Go through the records below and return each line that has "Bound" in it.

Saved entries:
[Start of section]

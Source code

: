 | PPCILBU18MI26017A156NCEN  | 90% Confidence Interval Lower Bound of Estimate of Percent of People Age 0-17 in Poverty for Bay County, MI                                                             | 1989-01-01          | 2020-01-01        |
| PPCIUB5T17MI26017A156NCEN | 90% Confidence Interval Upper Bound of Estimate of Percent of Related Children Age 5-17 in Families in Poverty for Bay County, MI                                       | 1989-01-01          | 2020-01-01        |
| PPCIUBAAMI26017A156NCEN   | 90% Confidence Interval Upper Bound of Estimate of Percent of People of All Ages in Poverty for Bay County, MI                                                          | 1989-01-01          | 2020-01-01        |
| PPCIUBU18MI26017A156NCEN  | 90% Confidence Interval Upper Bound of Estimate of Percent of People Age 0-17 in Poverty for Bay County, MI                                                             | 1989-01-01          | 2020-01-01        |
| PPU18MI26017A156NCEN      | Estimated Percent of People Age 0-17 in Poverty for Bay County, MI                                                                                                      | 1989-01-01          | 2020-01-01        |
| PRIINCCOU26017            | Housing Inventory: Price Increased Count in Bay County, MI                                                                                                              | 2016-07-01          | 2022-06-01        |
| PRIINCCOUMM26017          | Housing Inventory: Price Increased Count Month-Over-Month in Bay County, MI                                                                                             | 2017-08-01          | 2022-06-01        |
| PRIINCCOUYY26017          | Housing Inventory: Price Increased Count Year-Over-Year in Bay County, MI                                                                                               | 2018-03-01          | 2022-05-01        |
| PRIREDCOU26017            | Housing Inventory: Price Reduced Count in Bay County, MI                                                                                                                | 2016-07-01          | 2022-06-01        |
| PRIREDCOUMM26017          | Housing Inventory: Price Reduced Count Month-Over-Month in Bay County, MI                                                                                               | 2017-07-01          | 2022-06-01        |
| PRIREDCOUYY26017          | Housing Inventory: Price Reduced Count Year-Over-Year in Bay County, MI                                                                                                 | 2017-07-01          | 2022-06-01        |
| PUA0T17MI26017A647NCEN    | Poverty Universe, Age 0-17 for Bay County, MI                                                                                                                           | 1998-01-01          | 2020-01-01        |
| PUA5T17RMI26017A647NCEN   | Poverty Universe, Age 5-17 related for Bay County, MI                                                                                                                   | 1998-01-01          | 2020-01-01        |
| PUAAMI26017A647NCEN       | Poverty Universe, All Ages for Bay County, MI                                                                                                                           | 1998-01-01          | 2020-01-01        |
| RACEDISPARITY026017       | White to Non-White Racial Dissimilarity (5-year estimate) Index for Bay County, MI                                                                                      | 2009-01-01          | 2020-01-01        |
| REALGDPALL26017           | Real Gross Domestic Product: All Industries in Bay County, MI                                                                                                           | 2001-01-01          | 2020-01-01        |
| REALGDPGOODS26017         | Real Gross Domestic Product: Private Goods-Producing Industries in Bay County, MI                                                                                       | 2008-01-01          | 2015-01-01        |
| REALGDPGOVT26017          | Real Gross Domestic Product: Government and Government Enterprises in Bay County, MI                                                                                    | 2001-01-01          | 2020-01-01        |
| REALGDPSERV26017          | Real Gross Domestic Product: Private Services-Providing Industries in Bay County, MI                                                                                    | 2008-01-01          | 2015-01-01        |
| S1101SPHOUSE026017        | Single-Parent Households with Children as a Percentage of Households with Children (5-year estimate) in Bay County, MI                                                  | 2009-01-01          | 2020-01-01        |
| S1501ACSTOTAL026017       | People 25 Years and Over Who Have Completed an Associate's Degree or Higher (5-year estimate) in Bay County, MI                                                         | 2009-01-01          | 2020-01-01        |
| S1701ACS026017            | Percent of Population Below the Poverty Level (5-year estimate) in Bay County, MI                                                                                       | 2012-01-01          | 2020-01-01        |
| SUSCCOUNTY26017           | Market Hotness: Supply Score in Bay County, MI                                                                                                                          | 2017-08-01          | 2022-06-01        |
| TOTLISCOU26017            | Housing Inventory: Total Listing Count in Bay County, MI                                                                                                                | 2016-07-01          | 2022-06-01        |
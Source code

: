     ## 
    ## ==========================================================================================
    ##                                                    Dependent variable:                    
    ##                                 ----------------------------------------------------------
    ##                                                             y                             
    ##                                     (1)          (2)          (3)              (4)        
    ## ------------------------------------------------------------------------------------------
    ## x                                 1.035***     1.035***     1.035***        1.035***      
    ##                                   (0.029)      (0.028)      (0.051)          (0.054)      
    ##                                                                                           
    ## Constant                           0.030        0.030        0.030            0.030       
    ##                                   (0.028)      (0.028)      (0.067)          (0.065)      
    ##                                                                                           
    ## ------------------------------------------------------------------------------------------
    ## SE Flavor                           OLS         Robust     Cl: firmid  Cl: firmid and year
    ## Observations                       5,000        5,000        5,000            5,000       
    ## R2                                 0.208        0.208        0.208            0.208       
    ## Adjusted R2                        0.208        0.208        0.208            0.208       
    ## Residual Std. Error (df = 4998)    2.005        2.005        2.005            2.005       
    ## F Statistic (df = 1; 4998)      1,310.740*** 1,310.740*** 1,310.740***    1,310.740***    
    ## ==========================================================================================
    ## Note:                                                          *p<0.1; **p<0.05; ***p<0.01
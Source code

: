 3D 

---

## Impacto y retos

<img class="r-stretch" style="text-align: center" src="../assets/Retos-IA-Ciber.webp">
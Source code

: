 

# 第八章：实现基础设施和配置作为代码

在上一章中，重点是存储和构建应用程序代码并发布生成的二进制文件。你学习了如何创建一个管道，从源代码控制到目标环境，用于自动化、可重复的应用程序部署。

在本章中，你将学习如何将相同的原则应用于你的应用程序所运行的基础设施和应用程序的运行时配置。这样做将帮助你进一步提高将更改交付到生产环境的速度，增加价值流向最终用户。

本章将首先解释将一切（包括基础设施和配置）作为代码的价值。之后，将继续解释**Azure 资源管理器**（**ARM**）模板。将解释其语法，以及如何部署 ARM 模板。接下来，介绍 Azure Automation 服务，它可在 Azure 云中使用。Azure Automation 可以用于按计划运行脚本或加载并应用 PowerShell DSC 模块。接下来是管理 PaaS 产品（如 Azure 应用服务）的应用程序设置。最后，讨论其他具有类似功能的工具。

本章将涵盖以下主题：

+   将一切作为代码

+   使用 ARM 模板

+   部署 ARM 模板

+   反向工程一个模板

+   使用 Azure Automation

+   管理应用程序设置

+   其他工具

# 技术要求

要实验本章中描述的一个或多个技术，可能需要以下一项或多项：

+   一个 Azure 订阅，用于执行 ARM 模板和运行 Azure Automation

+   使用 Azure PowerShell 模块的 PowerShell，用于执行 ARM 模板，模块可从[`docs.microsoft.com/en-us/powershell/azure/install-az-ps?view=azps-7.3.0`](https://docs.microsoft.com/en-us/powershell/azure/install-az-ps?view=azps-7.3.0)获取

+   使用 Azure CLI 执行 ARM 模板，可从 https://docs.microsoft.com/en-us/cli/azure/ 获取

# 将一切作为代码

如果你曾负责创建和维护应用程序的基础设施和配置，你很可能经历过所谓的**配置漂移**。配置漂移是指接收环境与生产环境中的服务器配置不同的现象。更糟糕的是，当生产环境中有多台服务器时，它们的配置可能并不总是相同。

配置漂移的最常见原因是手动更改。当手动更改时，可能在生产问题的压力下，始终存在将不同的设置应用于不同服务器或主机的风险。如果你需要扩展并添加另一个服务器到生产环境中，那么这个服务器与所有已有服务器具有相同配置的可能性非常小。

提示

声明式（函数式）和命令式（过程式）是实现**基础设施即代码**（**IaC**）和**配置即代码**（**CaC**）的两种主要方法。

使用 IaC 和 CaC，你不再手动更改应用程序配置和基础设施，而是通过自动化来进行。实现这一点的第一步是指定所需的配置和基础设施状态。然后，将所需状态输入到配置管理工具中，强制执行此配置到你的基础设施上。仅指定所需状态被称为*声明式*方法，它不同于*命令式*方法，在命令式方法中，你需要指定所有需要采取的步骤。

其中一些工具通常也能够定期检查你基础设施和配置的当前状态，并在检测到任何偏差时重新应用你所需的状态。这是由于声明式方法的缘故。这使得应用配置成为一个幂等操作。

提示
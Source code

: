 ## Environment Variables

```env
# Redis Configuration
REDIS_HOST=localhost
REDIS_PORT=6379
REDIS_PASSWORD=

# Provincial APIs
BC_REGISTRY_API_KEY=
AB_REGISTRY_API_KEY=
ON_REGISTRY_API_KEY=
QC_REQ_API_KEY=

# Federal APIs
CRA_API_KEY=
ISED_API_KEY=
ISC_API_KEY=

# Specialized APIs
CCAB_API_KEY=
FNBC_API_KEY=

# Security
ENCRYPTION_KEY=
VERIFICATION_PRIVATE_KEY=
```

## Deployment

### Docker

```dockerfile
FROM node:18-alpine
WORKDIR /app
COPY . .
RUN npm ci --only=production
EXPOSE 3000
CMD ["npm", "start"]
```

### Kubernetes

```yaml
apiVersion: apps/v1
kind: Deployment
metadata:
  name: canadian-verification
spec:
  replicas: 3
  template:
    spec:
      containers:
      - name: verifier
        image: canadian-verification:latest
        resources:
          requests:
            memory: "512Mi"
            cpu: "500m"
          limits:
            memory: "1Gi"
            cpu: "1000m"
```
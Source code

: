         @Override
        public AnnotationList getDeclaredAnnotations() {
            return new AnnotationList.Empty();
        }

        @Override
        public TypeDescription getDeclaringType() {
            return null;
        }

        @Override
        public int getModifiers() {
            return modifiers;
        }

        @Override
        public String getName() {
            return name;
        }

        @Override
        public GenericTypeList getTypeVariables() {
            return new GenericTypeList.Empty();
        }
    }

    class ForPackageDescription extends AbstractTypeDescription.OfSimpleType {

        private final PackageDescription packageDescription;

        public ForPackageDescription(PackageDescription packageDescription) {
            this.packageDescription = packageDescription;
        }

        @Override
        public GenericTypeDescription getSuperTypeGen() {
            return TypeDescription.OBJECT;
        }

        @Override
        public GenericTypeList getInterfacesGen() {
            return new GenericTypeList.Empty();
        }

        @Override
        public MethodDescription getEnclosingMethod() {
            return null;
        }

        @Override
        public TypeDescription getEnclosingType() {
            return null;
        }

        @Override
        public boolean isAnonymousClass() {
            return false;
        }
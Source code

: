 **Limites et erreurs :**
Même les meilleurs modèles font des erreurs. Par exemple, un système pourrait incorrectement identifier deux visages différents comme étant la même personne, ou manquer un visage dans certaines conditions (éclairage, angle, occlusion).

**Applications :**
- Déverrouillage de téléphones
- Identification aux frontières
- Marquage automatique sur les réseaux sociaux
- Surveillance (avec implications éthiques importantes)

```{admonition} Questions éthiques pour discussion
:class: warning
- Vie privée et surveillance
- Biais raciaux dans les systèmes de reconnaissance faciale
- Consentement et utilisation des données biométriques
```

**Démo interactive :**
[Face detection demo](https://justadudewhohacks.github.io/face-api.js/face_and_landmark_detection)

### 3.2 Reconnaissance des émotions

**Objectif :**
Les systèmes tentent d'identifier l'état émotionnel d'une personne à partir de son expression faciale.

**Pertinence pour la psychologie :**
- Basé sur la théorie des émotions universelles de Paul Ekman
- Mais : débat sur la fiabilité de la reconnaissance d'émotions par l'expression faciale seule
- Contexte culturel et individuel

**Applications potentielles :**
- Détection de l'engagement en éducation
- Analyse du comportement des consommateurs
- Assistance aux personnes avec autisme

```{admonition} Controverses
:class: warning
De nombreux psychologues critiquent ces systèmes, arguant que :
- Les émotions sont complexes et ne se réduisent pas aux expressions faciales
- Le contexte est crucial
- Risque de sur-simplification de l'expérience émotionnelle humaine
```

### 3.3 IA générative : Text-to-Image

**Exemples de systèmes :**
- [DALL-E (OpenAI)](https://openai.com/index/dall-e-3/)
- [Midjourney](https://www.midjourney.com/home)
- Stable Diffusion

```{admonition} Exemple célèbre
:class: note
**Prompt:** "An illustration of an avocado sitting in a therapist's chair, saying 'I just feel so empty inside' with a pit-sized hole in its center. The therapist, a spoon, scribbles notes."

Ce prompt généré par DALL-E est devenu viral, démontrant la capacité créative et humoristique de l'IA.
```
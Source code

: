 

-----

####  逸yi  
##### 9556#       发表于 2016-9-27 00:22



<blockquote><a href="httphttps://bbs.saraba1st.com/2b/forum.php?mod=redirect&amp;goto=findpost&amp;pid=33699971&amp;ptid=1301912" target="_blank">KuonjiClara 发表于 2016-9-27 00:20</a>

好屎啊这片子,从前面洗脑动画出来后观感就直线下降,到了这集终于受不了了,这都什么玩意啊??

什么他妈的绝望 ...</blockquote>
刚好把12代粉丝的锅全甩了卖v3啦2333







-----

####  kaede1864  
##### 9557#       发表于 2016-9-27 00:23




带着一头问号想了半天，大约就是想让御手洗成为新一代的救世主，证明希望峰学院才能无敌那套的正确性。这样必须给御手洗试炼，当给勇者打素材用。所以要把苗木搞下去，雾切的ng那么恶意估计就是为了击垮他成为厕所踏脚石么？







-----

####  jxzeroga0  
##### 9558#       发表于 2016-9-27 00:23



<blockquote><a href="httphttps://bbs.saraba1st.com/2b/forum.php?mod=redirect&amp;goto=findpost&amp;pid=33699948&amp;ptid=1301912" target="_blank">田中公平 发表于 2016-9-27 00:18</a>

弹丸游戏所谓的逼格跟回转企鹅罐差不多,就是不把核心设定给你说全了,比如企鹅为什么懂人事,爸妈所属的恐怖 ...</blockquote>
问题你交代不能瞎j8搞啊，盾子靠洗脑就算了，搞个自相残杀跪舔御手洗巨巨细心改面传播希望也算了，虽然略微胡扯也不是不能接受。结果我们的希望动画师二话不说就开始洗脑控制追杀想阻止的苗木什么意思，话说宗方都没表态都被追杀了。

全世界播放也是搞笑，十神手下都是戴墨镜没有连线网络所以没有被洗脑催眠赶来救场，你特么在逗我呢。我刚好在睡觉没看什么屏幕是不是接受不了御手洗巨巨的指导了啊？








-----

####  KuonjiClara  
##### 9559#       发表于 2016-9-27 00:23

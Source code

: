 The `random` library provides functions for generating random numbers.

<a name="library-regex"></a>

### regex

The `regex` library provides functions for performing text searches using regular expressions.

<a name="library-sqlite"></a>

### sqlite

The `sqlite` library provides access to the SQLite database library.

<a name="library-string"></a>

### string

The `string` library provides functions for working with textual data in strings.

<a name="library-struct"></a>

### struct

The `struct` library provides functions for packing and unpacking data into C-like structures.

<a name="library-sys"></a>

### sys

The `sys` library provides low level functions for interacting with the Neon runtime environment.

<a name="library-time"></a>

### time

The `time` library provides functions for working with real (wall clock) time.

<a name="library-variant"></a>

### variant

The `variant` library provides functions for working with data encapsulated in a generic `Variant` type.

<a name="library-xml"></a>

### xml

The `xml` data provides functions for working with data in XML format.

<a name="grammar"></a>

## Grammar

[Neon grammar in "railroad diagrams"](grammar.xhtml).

[End of section]

** Solution **
: | PPCILBU18MI26017A156NCEN  | 90% Confidence Interval Lower Bound of Estimate of Percent of People Age 0-17 in Poverty for Bay County, MI                                                             | 1989-01-01          | 2020-01-01        |
| PPCIUB5T17MI26017A156NCEN | 90% Confidence Interval Upper Bound of Estimate of Percent of Related Children Age 5-17 in Families in Poverty for Bay County, MI                                       | 1989-01-01          | 2020-01-01        |
| PPCIUBAAMI26017A156NCEN   | 90% Confidence Interval Upper Bound of Estimate of Percent of People of All Ages in Poverty for Bay County, MI                                                          | 1989-01-01          | 2020-01-01        |
| PPCIUBU18MI26017A156NCEN  | 90% Confidence Interval Upper Bound of Estimate of Percent of People Age 0-17 in Poverty for Bay County, MI                                                             | 1989-01-01          | 2020-01-01        |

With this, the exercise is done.